Collection entries –
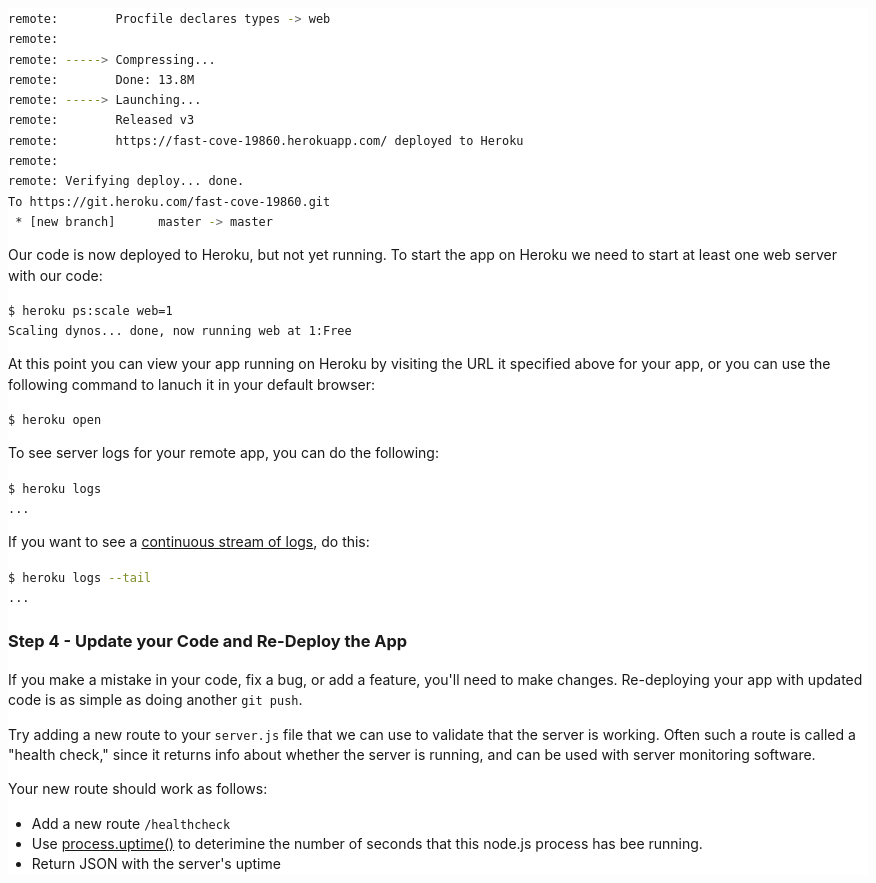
```bash
remote:        Procfile declares types -> web
remote:
remote: -----> Compressing...
remote:        Done: 13.8M
remote: -----> Launching...
remote:        Released v3
remote:        https://fast-cove-19860.herokuapp.com/ deployed to Heroku
remote:
remote: Verifying deploy... done.
To https://git.heroku.com/fast-cove-19860.git
 * [new branch]      master -> master
```

Our code is now deployed to Heroku, but not yet running.  To start the app on Heroku
we need to start at least one web server with our code:

```bash
$ heroku ps:scale web=1
Scaling dynos... done, now running web at 1:Free
```

At this point you can view your app running on Heroku by visiting the URL it
specified above for your app, or you can use the following command to lanuch
it in your default browser:

```bash
$ heroku open
```

To see server logs for your remote app, you can do the following:

```bash
$ heroku logs
...
```

If you want to see a [continuous stream of logs](https://devcenter.heroku.com/articles/getting-started-with-nodejs#view-logs), do this:

```bash
$ heroku logs --tail
...
```

### Step 4 - Update your Code and Re-Deploy the App

If you make a mistake in your code, fix a bug, or add a feature, you'll need to make changes.
Re-deploying your app with updated code is as simple as doing another `git push`.

Try adding a new route to your `server.js` file that we can use to validate that the server
is working.  Often such a route is called a "health check," since it returns info about whether
the server is running, and can be used with server monitoring software.

Your new route should work as follows:

* Add a new route `/healthcheck`
* Use [process.uptime()](https://nodejs.org/api/process.html#process_process_uptime) to deterimine
the number of seconds that this node.js process has bee running.
* Return JSON with the server's uptime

What is being asked – Working from the entries above, return all lines that contain "https".

Exercise response –
remote:        https://fast-cove-19860.herokuapp.com/ deployed to Heroku
To https://git.heroku.com/fast-cove-19860.git
If you want to see a [continuous stream of logs](https://devcenter.heroku.com/articles/getting-started-with-nodejs#view-logs), do this:
* Use [process.uptime()](https://nodejs.org/api/process.html#process_process_uptime) to deterimine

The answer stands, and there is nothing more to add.